**What the exercise asks**:
Retype all of the entries word for word.

[Saved data entries]
*** Block opens ***

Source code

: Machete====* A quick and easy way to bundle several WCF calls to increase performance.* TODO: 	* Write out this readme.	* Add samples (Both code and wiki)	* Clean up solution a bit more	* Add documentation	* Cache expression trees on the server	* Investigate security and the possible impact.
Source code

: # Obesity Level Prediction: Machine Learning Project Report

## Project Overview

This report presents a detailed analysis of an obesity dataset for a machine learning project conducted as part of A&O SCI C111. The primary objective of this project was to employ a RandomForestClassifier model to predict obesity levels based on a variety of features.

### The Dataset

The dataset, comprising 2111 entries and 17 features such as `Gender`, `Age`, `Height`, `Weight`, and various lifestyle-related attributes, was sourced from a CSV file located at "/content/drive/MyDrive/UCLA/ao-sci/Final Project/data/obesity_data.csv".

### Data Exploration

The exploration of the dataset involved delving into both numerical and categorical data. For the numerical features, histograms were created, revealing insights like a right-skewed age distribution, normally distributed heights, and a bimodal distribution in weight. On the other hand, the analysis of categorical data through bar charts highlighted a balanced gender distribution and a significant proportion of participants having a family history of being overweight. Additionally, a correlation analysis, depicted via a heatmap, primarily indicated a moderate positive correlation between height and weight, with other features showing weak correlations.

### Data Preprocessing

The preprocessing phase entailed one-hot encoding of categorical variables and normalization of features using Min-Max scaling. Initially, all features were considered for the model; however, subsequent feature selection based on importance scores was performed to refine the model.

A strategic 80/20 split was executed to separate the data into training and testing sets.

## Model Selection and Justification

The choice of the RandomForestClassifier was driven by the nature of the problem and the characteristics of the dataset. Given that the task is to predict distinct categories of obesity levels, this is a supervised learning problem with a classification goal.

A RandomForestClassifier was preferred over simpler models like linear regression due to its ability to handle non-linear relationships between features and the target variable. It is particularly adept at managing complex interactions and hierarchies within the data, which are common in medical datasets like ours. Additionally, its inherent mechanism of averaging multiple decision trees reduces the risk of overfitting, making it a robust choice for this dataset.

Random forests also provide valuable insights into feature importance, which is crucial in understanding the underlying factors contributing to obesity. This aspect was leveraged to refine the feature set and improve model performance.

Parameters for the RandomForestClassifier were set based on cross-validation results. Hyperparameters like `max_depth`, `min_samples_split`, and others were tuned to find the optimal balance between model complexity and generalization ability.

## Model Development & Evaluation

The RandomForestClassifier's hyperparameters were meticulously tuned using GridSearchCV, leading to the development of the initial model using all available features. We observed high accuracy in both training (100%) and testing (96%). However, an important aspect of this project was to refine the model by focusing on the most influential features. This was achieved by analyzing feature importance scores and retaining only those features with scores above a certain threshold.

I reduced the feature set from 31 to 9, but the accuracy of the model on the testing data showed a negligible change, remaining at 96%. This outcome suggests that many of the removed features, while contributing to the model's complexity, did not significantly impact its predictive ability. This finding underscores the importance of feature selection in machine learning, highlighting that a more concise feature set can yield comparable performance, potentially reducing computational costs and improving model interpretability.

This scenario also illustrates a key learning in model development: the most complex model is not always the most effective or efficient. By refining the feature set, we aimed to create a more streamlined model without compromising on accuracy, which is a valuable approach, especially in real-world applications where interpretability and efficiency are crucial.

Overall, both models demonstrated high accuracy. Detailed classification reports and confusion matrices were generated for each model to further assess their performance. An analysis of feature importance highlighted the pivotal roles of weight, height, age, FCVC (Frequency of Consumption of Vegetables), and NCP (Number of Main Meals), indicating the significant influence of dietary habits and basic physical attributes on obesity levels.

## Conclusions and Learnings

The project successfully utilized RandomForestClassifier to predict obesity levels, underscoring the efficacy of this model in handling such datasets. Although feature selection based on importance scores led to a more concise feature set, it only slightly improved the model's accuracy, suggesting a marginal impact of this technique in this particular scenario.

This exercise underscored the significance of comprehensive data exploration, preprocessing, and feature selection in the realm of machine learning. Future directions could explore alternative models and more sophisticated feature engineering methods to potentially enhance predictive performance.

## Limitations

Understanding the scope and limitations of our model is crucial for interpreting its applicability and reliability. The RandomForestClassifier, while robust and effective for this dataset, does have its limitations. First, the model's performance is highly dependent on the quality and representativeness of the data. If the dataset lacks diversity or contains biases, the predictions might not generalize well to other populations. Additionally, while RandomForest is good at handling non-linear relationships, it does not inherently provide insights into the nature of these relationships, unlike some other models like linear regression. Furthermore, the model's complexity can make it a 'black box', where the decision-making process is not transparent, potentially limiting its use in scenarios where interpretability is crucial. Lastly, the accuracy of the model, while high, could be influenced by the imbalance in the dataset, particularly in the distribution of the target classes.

*** Block closes ***

**Exercise answer**:
Source code

: Machete====* A quick and easy way to bundle several WCF calls to increase performance.* TODO: 	* Write out this readme.	* Add samples (Both code and wiki)	* Clean up solution a bit more	* Add documentation	* Cache expression trees on the server	* Investigate security and the possible impact.
Source code

: # Obesity Level Prediction: Machine Learning Project Report

## Project Overview

This report presents a detailed analysis of an obesity dataset for a machine learning project conducted as part of A&O SCI C111. The primary objective of this project was to employ a RandomForestClassifier model to predict obesity levels based on a variety of features.

### The Dataset

The dataset, comprising 2111 entries and 17 features such as `Gender`, `Age`, `Height`, `Weight`, and various lifestyle-related attributes, was sourced from a CSV file located at "/content/drive/MyDrive/UCLA/ao-sci/Final Project/data/obesity_data.csv".

### Data Exploration

The exploration of the dataset involved delving into both numerical and categorical data. For the numerical features, histograms were created, revealing insights like a right-skewed age distribution, normally distributed heights, and a bimodal distribution in weight. On the other hand, the analysis of categorical data through bar charts highlighted a balanced gender distribution and a significant proportion of participants having a family history of being overweight. Additionally, a correlation analysis, depicted via a heatmap, primarily indicated a moderate positive correlation between height and weight, with other features showing weak correlations.

### Data Preprocessing

The preprocessing phase entailed one-hot encoding of categorical variables and normalization of features using Min-Max scaling. Initially, all features were considered for the model; however, subsequent feature selection based on importance scores was performed to refine the model.

A strategic 80/20 split was executed to separate the data into training and testing sets.

## Model Selection and Justification

The choice of the RandomForestClassifier was driven by the nature of the problem and the characteristics of the dataset. Given that the task is to predict distinct categories of obesity levels, this is a supervised learning problem with a classification goal.

A RandomForestClassifier was preferred over simpler models like linear regression due to its ability to handle non-linear relationships between features and the target variable. It is particularly adept at managing complex interactions and hierarchies within the data, which are common in medical datasets like ours. Additionally, its inherent mechanism of averaging multiple decision trees reduces the risk of overfitting, making it a robust choice for this dataset.

Random forests also provide valuable insights into feature importance, which is crucial in understanding the underlying factors contributing to obesity. This aspect was leveraged to refine the feature set and improve model performance.

Parameters for the RandomForestClassifier were set based on cross-validation results. Hyperparameters like `max_depth`, `min_samples_split`, and others were tuned to find the optimal balance between model complexity and generalization ability.

## Model Development & Evaluation

The RandomForestClassifier's hyperparameters were meticulously tuned using GridSearchCV, leading to the development of the initial model using all available features. We observed high accuracy in both training (100%) and testing (96%). However, an important aspect of this project was to refine the model by focusing on the most influential features. This was achieved by analyzing feature importance scores and retaining only those features with scores above a certain threshold.

I reduced the feature set from 31 to 9, but the accuracy of the model on the testing data showed a negligible change, remaining at 96%. This outcome suggests that many of the removed features, while contributing to the model's complexity, did not significantly impact its predictive ability. This finding underscores the importance of feature selection in machine learning, highlighting that a more concise feature set can yield comparable performance, potentially reducing computational costs and improving model interpretability.

This scenario also illustrates a key learning in model development: the most complex model is not always the most effective or efficient. By refining the feature set, we aimed to create a more streamlined model without compromising on accuracy, which is a valuable approach, especially in real-world applications where interpretability and efficiency are crucial.

Overall, both models demonstrated high accuracy. Detailed classification reports and confusion matrices were generated for each model to further assess their performance. An analysis of feature importance highlighted the pivotal roles of weight, height, age, FCVC (Frequency of Consumption of Vegetables), and NCP (Number of Main Meals), indicating the significant influence of dietary habits and basic physical attributes on obesity levels.

## Conclusions and Learnings

The project successfully utilized RandomForestClassifier to predict obesity levels, underscoring the efficacy of this model in handling such datasets. Although feature selection based on importance scores led to a more concise feature set, it only slightly improved the model's accuracy, suggesting a marginal impact of this technique in this particular scenario.

This exercise underscored the significance of comprehensive data exploration, preprocessing, and feature selection in the realm of machine learning. Future directions could explore alternative models and more sophisticated feature engineering methods to potentially enhance predictive performance.

## Limitations

Understanding the scope and limitations of our model is crucial for interpreting its applicability and reliability. The RandomForestClassifier, while robust and effective for this dataset, does have its limitations. First, the model's performance is highly dependent on the quality and representativeness of the data. If the dataset lacks diversity or contains biases, the predictions might not generalize well to other populations. Additionally, while RandomForest is good at handling non-linear relationships, it does not inherently provide insights into the nature of these relationships, unlike some other models like linear regression. Furthermore, the model's complexity can make it a 'black box', where the decision-making process is not transparent, potentially limiting its use in scenarios where interpretability is crucial. Lastly, the accuracy of the model, while high, could be influenced by the imbalance in the dataset, particularly in the distribution of the target classes.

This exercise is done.